▸ EXERCISE PROMPT
Exclude all pictures, then write out exactly the lines below from the first one through the line with "此外，以军13日称，当天还在".

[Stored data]
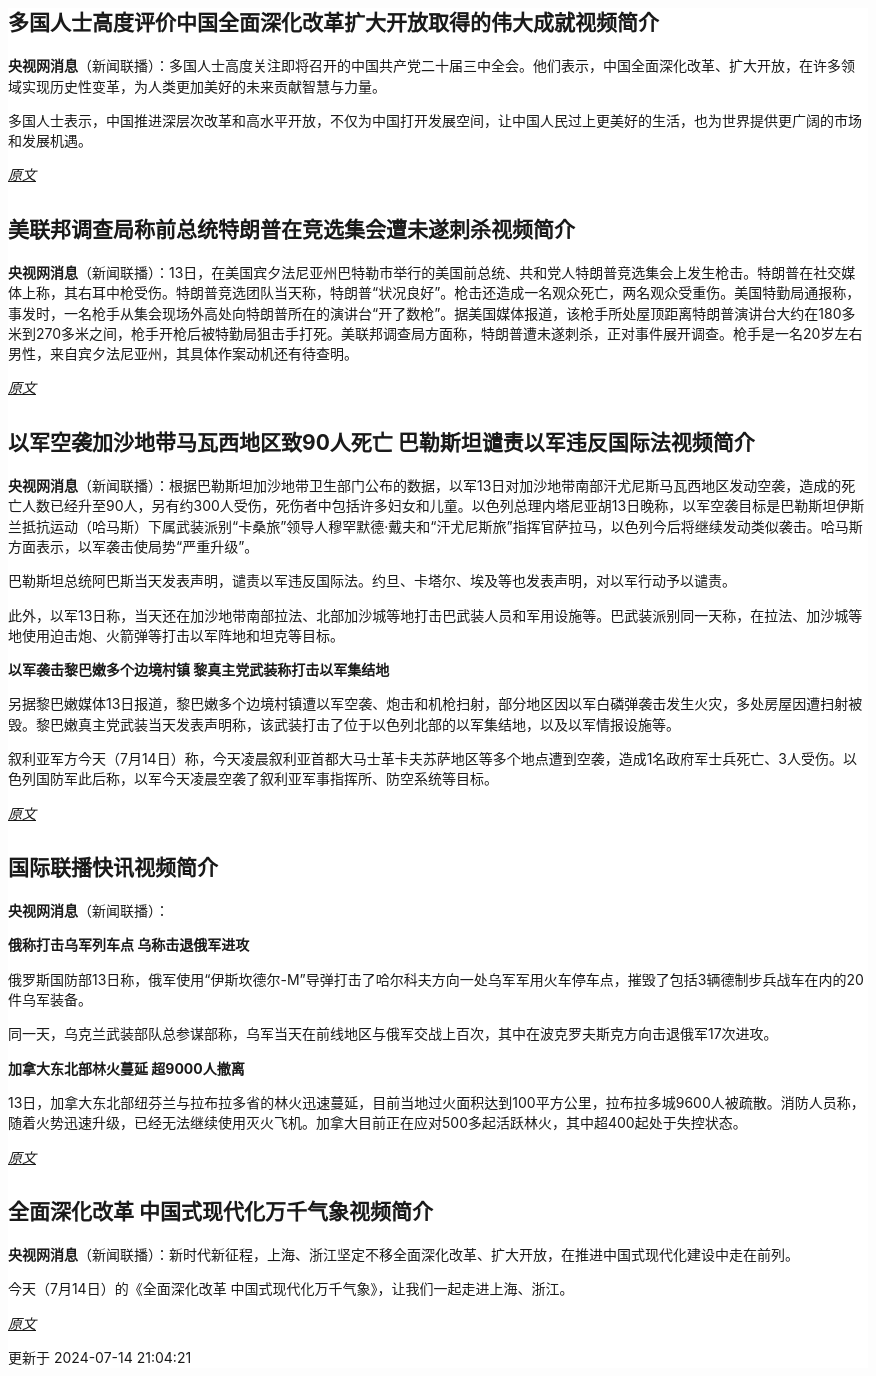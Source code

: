 
## 多国人士高度评价中国全面深化改革扩大开放取得的伟大成就视频简介

**央视网消息**（新闻联播）：多国人士高度关注即将召开的中国共产党二十届三中全会。他们表示，中国全面深化改革、扩大开放，在许多领域实现历史性变革，为人类更加美好的未来贡献智慧与力量。

多国人士表示，中国推进深层次改革和高水平开放，不仅为中国打开发展空间，让中国人民过上更美好的生活，也为世界提供更广阔的市场和发展机遇。

*[原文](https://tv.cctv.com/2024/07/14/VIDEds75THmWhDFRv63WIauC240714.shtml)*


## 美联邦调查局称前总统特朗普在竞选集会遭未遂刺杀视频简介

**央视网消息**（新闻联播）：13日，在美国宾夕法尼亚州巴特勒市举行的美国前总统、共和党人特朗普竞选集会上发生枪击。特朗普在社交媒体上称，其右耳中枪受伤。特朗普竞选团队当天称，特朗普“状况良好”。枪击还造成一名观众死亡，两名观众受重伤。美国特勤局通报称，事发时，一名枪手从集会现场外高处向特朗普所在的演讲台“开了数枪”。据美国媒体报道，该枪手所处屋顶距离特朗普演讲台大约在180多米到270多米之间，枪手开枪后被特勤局狙击手打死。美联邦调查局方面称，特朗普遭未遂刺杀，正对事件展开调查。枪手是一名20岁左右男性，来自宾夕法尼亚州，其具体作案动机还有待查明。

*[原文](https://tv.cctv.com/2024/07/14/VIDEIb1WZEfuW6GsLbLveult240714.shtml)*


## 以军空袭加沙地带马瓦西地区致90人死亡 巴勒斯坦谴责以军违反国际法视频简介

**央视网消息**（新闻联播）：根据巴勒斯坦加沙地带卫生部门公布的数据，以军13日对加沙地带南部汗尤尼斯马瓦西地区发动空袭，造成的死亡人数已经升至90人，另有约300人受伤，死伤者中包括许多妇女和儿童。以色列总理内塔尼亚胡13日晚称，以军空袭目标是巴勒斯坦伊斯兰抵抗运动（哈马斯）下属武装派别“卡桑旅”领导人穆罕默德·戴夫和“汗尤尼斯旅”指挥官萨拉马，以色列今后将继续发动类似袭击。哈马斯方面表示，以军袭击使局势“严重升级”。

巴勒斯坦总统阿巴斯当天发表声明，谴责以军违反国际法。约旦、卡塔尔、埃及等也发表声明，对以军行动予以谴责。

此外，以军13日称，当天还在加沙地带南部拉法、北部加沙城等地打击巴武装人员和军用设施等。巴武装派别同一天称，在拉法、加沙城等地使用迫击炮、火箭弹等打击以军阵地和坦克等目标。

**以军袭击黎巴嫩多个边境村镇 黎真主党武装称打击以军集结地**

另据黎巴嫩媒体13日报道，黎巴嫩多个边境村镇遭以军空袭、炮击和机枪扫射，部分地区因以军白磷弹袭击发生火灾，多处房屋因遭扫射被毁。黎巴嫩真主党武装当天发表声明称，该武装打击了位于以色列北部的以军集结地，以及以军情报设施等。

叙利亚军方今天（7月14日）称，今天凌晨叙利亚首都大马士革卡夫苏萨地区等多个地点遭到空袭，造成1名政府军士兵死亡、3人受伤。以色列国防军此后称，以军今天凌晨空袭了叙利亚军事指挥所、防空系统等目标。

*[原文](https://tv.cctv.com/2024/07/14/VIDEkFOiRVWFHJYQuHJhUeql240714.shtml)*


## 国际联播快讯视频简介

**央视网消息**（新闻联播）：

**俄称打击乌军列车点 乌称击退俄军进攻**

俄罗斯国防部13日称，俄军使用“伊斯坎德尔-M”导弹打击了哈尔科夫方向一处乌军军用火车停车点，摧毁了包括3辆德制步兵战车在内的20件乌军装备。 

同一天，乌克兰武装部队总参谋部称，乌军当天在前线地区与俄军交战上百次，其中在波克罗夫斯克方向击退俄军17次进攻。

**加拿大东北部林火蔓延 超9000人撤离**

13日，加拿大东北部纽芬兰与拉布拉多省的林火迅速蔓延，目前当地过火面积达到100平方公里，拉布拉多城9600人被疏散。消防人员称，随着火势迅速升级，已经无法继续使用灭火飞机。加拿大目前正在应对500多起活跃林火，其中超400起处于失控状态。

*[原文](https://tv.cctv.com/2024/07/14/VIDExXC5KtAl64U31fSShANs240714.shtml)*


## 全面深化改革 中国式现代化万千气象视频简介

**央视网消息**（新闻联播）：新时代新征程，上海、浙江坚定不移全面深化改革、扩大开放，在推进中国式现代化建设中走在前列。

今天（7月14日）的《全面深化改革 中国式现代化万千气象》，让我们一起走进上海、浙江。

*[原文](https://tv.cctv.com/2024/07/14/VIDEcSGke44pfSRHueRsOQJv240714.shtml)*


更新于 2024-07-14 21:04:21
  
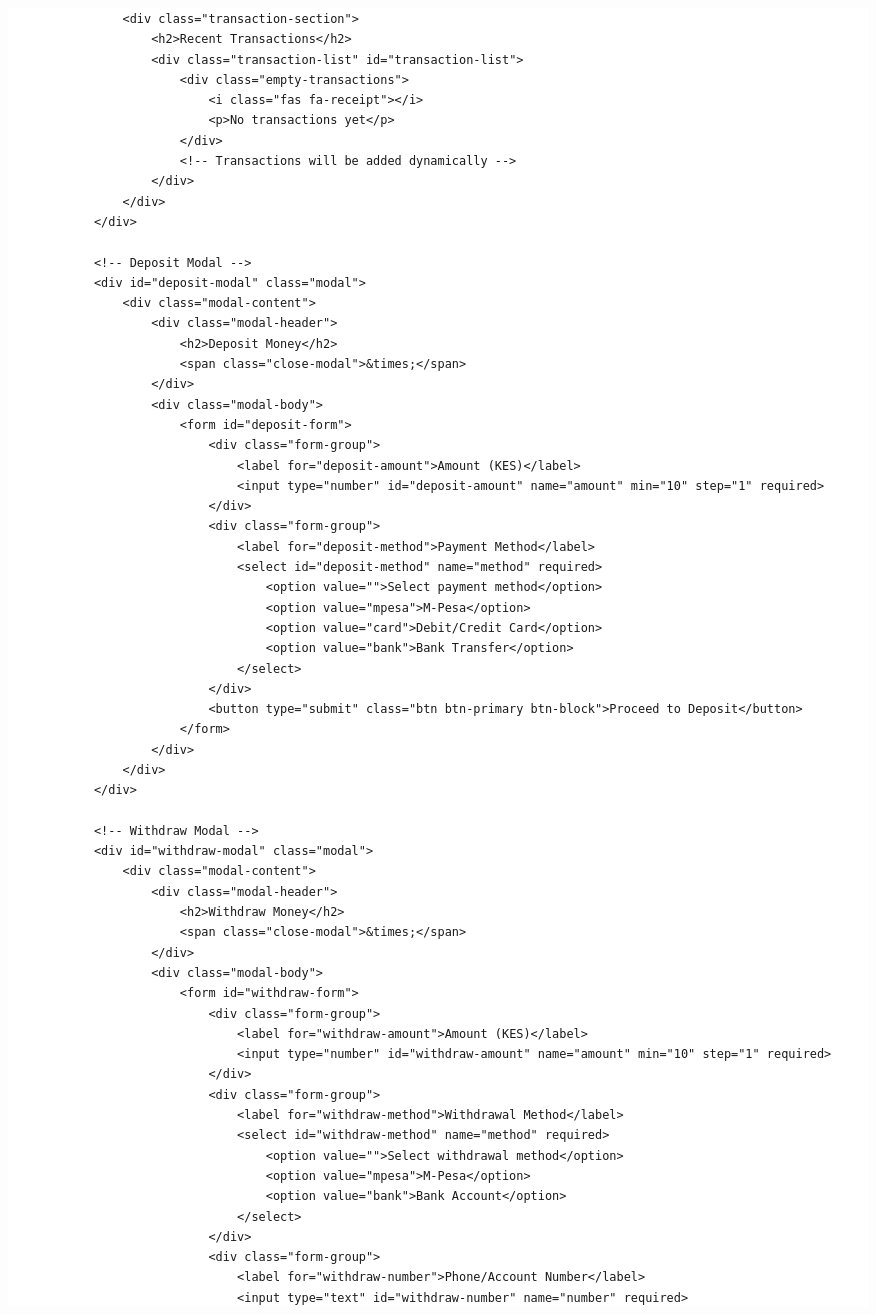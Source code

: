                     <div class="transaction-section">
                        <h2>Recent Transactions</h2>
                        <div class="transaction-list" id="transaction-list">
                            <div class="empty-transactions">
                                <i class="fas fa-receipt"></i>
                                <p>No transactions yet</p>
                            </div>
                            <!-- Transactions will be added dynamically -->
                        </div>
                    </div>
                </div>

                <!-- Deposit Modal -->
                <div id="deposit-modal" class="modal">
                    <div class="modal-content">
                        <div class="modal-header">
                            <h2>Deposit Money</h2>
                            <span class="close-modal">&times;</span>
                        </div>
                        <div class="modal-body">
                            <form id="deposit-form">
                                <div class="form-group">
                                    <label for="deposit-amount">Amount (KES)</label>
                                    <input type="number" id="deposit-amount" name="amount" min="10" step="1" required>
                                </div>
                                <div class="form-group">
                                    <label for="deposit-method">Payment Method</label>
                                    <select id="deposit-method" name="method" required>
                                        <option value="">Select payment method</option>
                                        <option value="mpesa">M-Pesa</option>
                                        <option value="card">Debit/Credit Card</option>
                                        <option value="bank">Bank Transfer</option>
                                    </select>
                                </div>
                                <button type="submit" class="btn btn-primary btn-block">Proceed to Deposit</button>
                            </form>
                        </div>
                    </div>
                </div>

                <!-- Withdraw Modal -->
                <div id="withdraw-modal" class="modal">
                    <div class="modal-content">
                        <div class="modal-header">
                            <h2>Withdraw Money</h2>
                            <span class="close-modal">&times;</span>
                        </div>
                        <div class="modal-body">
                            <form id="withdraw-form">
                                <div class="form-group">
                                    <label for="withdraw-amount">Amount (KES)</label>
                                    <input type="number" id="withdraw-amount" name="amount" min="10" step="1" required>
                                </div>
                                <div class="form-group">
                                    <label for="withdraw-method">Withdrawal Method</label>
                                    <select id="withdraw-method" name="method" required>
                                        <option value="">Select withdrawal method</option>
                                        <option value="mpesa">M-Pesa</option>
                                        <option value="bank">Bank Account</option>
                                    </select>
                                </div>
                                <div class="form-group">
                                    <label for="withdraw-number">Phone/Account Number</label>
                                    <input type="text" id="withdraw-number" name="number" required>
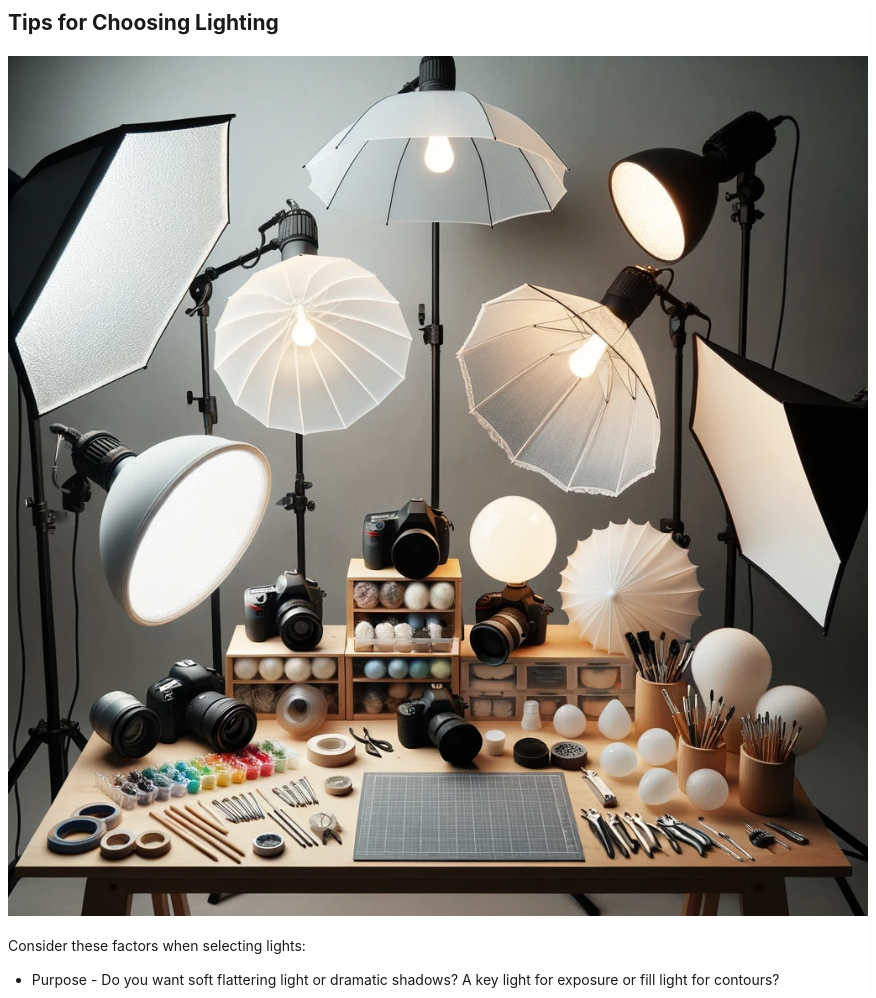 ## Tips for Choosing Lighting

![Photo of a studio with multiple light sources. Each light uses a different method to diffuse its light  a translucent diffusion disc, a square softbox](Photo_of_a_studio_with_multiple_light_sources._Each_light_uses_a_different_method_to_diffuse_its_light__a_translucent_diffusion_disc,_a_square_softbox.png?width=400px#center)

Consider these factors when selecting lights:

- Purpose - Do you want soft flattering light or dramatic shadows? A key light for exposure or fill light for contours?
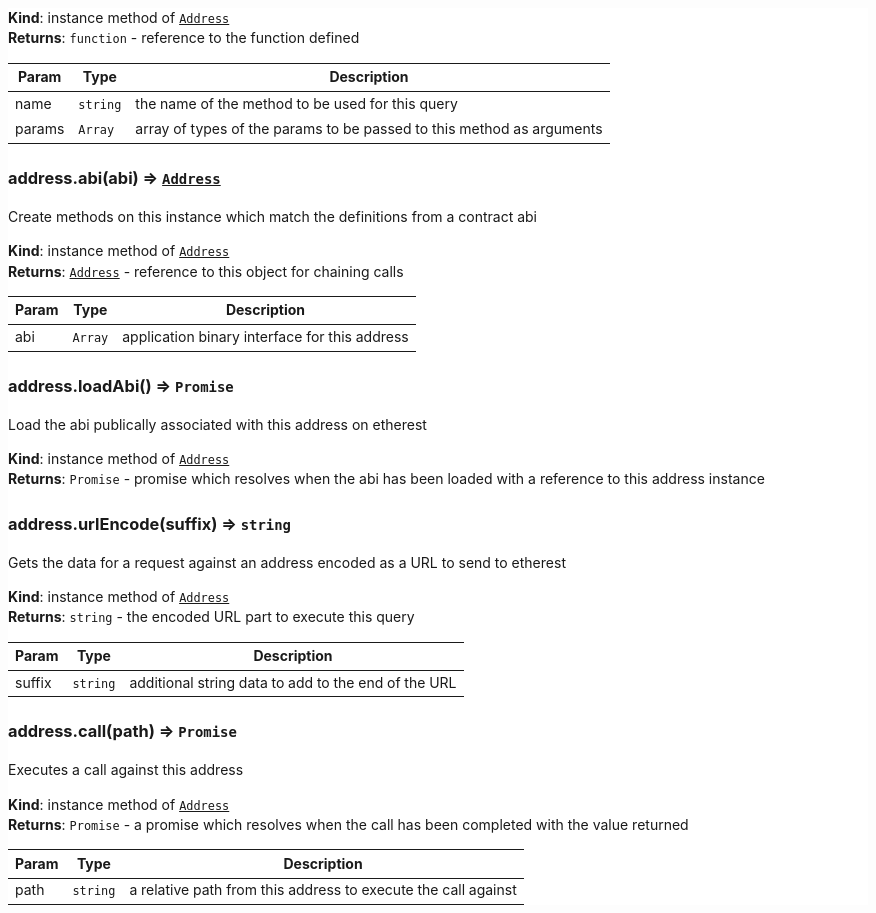 **Kind**: instance method of [<code>Address</code>](#Address)  
**Returns**: <code>function</code> - reference to the function defined  

| Param | Type | Description |
| --- | --- | --- |
| name | <code>string</code> | the name of the method to be used for this query |
| params | <code>Array</code> | array of types of the params to be passed to this method as arguments |

<a name="Address+abi"></a>

### address.abi(abi) ⇒ [<code>Address</code>](#Address)
Create methods on this instance which match the definitions from a contract abi

**Kind**: instance method of [<code>Address</code>](#Address)  
**Returns**: [<code>Address</code>](#Address) - reference to this object for chaining calls  

| Param | Type | Description |
| --- | --- | --- |
| abi | <code>Array</code> | application binary interface for this address |

<a name="Address+loadAbi"></a>

### address.loadAbi() ⇒ <code>Promise</code>
Load the abi publically associated with this address on etherest

**Kind**: instance method of [<code>Address</code>](#Address)  
**Returns**: <code>Promise</code> - promise which resolves when the abi has been loaded with a reference to this address instance  
<a name="Address+urlEncode"></a>

### address.urlEncode(suffix) ⇒ <code>string</code>
Gets the data for a request against an address encoded as a URL to send to etherest

**Kind**: instance method of [<code>Address</code>](#Address)  
**Returns**: <code>string</code> - the encoded URL part to execute this query  

| Param | Type | Description |
| --- | --- | --- |
| suffix | <code>string</code> | additional string data to add to the end of the URL |

<a name="Address+call"></a>

### address.call(path) ⇒ <code>Promise</code>
Executes a call against this address

**Kind**: instance method of [<code>Address</code>](#Address)  
**Returns**: <code>Promise</code> - a promise which resolves when the call has been completed with the value returned  

| Param | Type | Description |
| --- | --- | --- |
| path | <code>string</code> | a relative path from this address to execute the call against |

▸ EXERCISE OUTPUT
Source code

: 
## 多国人士高度评价中国全面深化改革扩大开放取得的伟大成就视频简介

**央视网消息**（新闻联播）：多国人士高度关注即将召开的中国共产党二十届三中全会。他们表示，中国全面深化改革、扩大开放，在许多领域实现历史性变革，为人类更加美好的未来贡献智慧与力量。

多国人士表示，中国推进深层次改革和高水平开放，不仅为中国打开发展空间，让中国人民过上更美好的生活，也为世界提供更广阔的市场和发展机遇。

*[原文](https://tv.cctv.com/2024/07/14/VIDEds75THmWhDFRv63WIauC240714.shtml)*


## 美联邦调查局称前总统特朗普在竞选集会遭未遂刺杀视频简介

**央视网消息**（新闻联播）：13日，在美国宾夕法尼亚州巴特勒市举行的美国前总统、共和党人特朗普竞选集会上发生枪击。特朗普在社交媒体上称，其右耳中枪受伤。特朗普竞选团队当天称，特朗普“状况良好”。枪击还造成一名观众死亡，两名观众受重伤。美国特勤局通报称，事发时，一名枪手从集会现场外高处向特朗普所在的演讲台“开了数枪”。据美国媒体报道，该枪手所处屋顶距离特朗普演讲台大约在180多米到270多米之间，枪手开枪后被特勤局狙击手打死。美联邦调查局方面称，特朗普遭未遂刺杀，正对事件展开调查。枪手是一名20岁左右男性，来自宾夕法尼亚州，其具体作案动机还有待查明。

*[原文](https://tv.cctv.com/2024/07/14/VIDEIb1WZEfuW6GsLbLveult240714.shtml)*


## 以军空袭加沙地带马瓦西地区致90人死亡 巴勒斯坦谴责以军违反国际法视频简介

**央视网消息**（新闻联播）：根据巴勒斯坦加沙地带卫生部门公布的数据，以军13日对加沙地带南部汗尤尼斯马瓦西地区发动空袭，造成的死亡人数已经升至90人，另有约300人受伤，死伤者中包括许多妇女和儿童。以色列总理内塔尼亚胡13日晚称，以军空袭目标是巴勒斯坦伊斯兰抵抗运动（哈马斯）下属武装派别“卡桑旅”领导人穆罕默德·戴夫和“汗尤尼斯旅”指挥官萨拉马，以色列今后将继续发动类似袭击。哈马斯方面表示，以军袭击使局势“严重升级”。

巴勒斯坦总统阿巴斯当天发表声明，谴责以军违反国际法。约旦、卡塔尔、埃及等也发表声明，对以军行动予以谴责。

此外，以军13日称，当天还在加沙地带南部拉法、北部加沙城等地打击巴武装人员和军用设施等。巴武装派别同一天称，在拉法、加沙城等地使用迫击炮、火箭弹等打击以军阵地和坦克等目标。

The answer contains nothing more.